**Exercise aim**
Once a line is found to contain "gamma", copy it out of the listing.

┌─ Exercise material

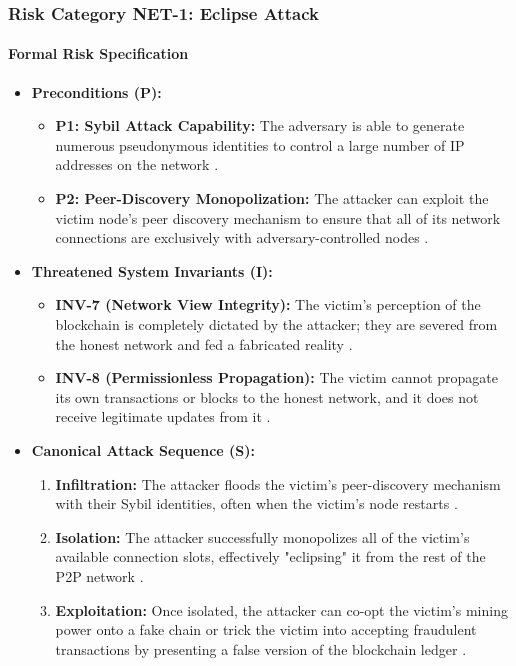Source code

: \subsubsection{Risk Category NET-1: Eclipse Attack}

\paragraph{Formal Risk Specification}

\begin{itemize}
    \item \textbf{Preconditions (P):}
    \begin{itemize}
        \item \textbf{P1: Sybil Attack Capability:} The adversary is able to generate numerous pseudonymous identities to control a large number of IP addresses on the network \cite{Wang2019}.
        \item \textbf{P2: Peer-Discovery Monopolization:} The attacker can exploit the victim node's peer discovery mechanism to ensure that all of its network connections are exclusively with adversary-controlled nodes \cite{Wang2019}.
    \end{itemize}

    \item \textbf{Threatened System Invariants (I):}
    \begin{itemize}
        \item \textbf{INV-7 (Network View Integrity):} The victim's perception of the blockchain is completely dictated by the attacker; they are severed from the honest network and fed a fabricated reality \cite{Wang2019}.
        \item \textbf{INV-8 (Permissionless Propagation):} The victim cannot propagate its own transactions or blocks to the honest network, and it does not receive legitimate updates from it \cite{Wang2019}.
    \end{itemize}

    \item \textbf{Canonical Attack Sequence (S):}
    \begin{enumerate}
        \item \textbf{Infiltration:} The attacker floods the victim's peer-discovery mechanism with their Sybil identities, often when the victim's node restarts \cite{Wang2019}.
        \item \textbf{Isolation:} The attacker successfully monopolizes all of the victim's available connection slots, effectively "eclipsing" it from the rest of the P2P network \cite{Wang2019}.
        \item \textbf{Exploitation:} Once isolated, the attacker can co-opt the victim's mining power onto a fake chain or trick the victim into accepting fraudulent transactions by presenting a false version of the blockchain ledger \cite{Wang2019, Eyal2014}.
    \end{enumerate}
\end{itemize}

└─
┌─ Exercise material

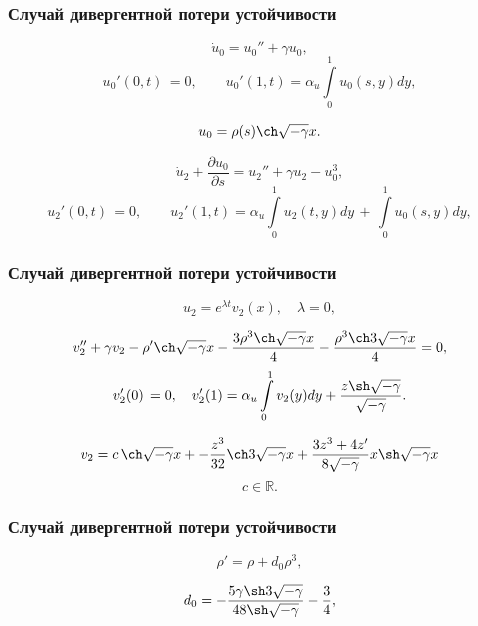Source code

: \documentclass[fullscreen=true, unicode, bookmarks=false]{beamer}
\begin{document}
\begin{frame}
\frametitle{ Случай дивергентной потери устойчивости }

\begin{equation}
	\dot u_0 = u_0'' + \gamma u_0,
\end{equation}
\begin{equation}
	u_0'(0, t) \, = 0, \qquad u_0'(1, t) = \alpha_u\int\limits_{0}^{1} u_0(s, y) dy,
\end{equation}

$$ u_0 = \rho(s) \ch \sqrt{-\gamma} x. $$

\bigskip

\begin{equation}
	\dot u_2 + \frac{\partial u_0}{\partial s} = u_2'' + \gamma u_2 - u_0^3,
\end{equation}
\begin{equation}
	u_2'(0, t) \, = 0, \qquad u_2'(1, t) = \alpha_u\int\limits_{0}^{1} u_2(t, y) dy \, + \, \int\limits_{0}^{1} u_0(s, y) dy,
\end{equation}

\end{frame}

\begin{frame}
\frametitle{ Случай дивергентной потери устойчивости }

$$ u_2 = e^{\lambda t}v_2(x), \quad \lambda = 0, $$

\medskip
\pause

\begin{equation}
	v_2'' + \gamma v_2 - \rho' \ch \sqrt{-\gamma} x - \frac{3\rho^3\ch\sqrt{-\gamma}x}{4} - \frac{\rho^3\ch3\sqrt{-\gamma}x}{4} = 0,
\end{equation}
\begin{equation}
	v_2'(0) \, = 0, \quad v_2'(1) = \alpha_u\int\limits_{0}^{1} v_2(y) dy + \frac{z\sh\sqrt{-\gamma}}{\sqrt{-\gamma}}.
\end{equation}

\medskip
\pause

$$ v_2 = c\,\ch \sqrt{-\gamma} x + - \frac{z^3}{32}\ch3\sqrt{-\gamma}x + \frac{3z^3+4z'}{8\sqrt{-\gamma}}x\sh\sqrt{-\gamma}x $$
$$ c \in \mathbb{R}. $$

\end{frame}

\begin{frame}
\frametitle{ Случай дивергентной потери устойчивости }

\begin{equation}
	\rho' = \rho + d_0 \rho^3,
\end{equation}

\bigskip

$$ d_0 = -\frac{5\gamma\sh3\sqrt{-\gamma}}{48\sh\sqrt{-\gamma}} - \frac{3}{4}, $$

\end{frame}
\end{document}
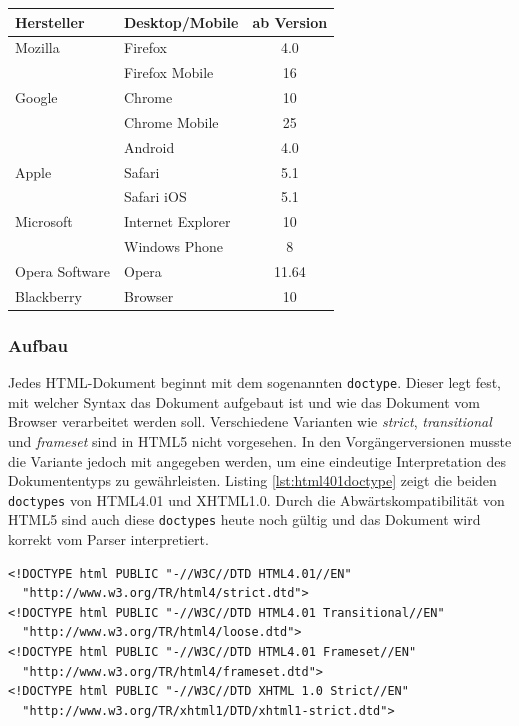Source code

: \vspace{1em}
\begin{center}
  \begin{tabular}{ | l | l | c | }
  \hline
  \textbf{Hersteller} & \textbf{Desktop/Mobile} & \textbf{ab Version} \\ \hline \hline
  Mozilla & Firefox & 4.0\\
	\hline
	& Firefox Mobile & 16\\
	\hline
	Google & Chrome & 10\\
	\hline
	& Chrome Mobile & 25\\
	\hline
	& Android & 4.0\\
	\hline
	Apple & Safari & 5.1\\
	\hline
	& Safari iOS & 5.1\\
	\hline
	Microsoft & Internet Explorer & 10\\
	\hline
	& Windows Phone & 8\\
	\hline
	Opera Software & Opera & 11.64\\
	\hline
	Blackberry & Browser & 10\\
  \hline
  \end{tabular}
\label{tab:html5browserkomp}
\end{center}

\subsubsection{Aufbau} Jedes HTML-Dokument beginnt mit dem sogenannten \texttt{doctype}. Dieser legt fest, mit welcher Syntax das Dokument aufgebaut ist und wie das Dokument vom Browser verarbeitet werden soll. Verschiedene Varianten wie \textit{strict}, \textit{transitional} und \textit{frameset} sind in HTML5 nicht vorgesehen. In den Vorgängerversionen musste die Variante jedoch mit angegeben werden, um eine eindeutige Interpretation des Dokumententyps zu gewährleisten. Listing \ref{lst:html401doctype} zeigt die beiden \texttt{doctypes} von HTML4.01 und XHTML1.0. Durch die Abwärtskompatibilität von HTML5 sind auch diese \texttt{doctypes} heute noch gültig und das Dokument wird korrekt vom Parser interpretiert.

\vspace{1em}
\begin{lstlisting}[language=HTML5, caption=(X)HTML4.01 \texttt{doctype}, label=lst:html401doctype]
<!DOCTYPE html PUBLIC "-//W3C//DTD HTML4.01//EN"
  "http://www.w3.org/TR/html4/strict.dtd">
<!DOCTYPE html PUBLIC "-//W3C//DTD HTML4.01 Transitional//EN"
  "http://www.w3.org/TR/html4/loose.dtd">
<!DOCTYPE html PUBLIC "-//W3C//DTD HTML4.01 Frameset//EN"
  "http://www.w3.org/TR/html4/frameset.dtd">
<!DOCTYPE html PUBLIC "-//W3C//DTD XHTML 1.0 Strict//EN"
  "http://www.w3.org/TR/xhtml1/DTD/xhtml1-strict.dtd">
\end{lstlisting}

└─
┌─ Exercise material

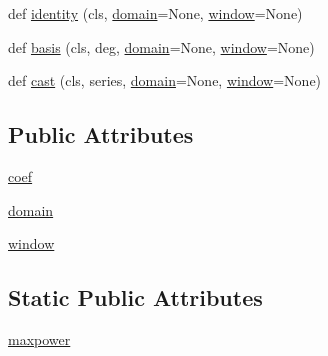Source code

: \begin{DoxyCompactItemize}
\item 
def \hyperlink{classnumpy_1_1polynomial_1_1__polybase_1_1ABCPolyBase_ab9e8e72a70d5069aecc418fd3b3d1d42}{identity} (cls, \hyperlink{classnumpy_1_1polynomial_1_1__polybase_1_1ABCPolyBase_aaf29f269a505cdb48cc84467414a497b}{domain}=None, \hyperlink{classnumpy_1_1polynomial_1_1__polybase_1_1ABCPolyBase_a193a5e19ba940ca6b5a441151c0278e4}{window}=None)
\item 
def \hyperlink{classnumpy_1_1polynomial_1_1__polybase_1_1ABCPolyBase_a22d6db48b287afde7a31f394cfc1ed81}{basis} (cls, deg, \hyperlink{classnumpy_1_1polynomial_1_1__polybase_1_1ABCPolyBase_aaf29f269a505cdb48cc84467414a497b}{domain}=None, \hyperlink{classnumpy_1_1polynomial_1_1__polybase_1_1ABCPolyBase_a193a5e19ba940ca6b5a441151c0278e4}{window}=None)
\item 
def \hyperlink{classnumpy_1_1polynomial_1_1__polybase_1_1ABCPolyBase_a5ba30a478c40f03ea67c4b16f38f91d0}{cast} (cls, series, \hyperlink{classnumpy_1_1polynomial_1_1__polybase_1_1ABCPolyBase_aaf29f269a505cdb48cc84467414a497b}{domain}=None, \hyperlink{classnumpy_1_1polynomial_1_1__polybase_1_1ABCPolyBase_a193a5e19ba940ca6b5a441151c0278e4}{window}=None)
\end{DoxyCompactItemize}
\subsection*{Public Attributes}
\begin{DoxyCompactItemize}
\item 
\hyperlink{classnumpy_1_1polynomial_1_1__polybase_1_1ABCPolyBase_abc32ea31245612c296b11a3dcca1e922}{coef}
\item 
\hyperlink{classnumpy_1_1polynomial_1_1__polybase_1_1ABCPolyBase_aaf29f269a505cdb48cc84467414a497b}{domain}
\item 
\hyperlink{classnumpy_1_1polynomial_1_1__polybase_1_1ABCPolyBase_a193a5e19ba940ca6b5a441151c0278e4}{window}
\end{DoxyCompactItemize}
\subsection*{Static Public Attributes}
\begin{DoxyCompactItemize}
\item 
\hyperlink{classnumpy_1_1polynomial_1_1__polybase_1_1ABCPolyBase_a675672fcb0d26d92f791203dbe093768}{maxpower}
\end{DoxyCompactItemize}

└─

**Task answer**
	\dot u_0 = u_0'' + \gamma u_0,
$$ u_0 = \rho(s) \ch \sqrt{-\gamma} x. $$
	\dot u_2 + \frac{\partial u_0}{\partial s} = u_2'' + \gamma u_2 - u_0^3,
	v_2'' + \gamma v_2 - \rho' \ch \sqrt{-\gamma} x - \frac{3\rho^3\ch\sqrt{-\gamma}x}{4} - \frac{\rho^3\ch3\sqrt{-\gamma}x}{4} = 0,
	v_2'(0) \, = 0, \quad v_2'(1) = \alpha_u\int\limits_{0}^{1} v_2(y) dy + \frac{z\sh\sqrt{-\gamma}}{\sqrt{-\gamma}}.
$$ v_2 = c\,\ch \sqrt{-\gamma} x + - \frac{z^3}{32}\ch3\sqrt{-\gamma}x + \frac{3z^3+4z'}{8\sqrt{-\gamma}}x\sh\sqrt{-\gamma}x $$
$$ d_0 = -\frac{5\gamma\sh3\sqrt{-\gamma}}{48\sh\sqrt{-\gamma}} - \frac{3}{4}, $$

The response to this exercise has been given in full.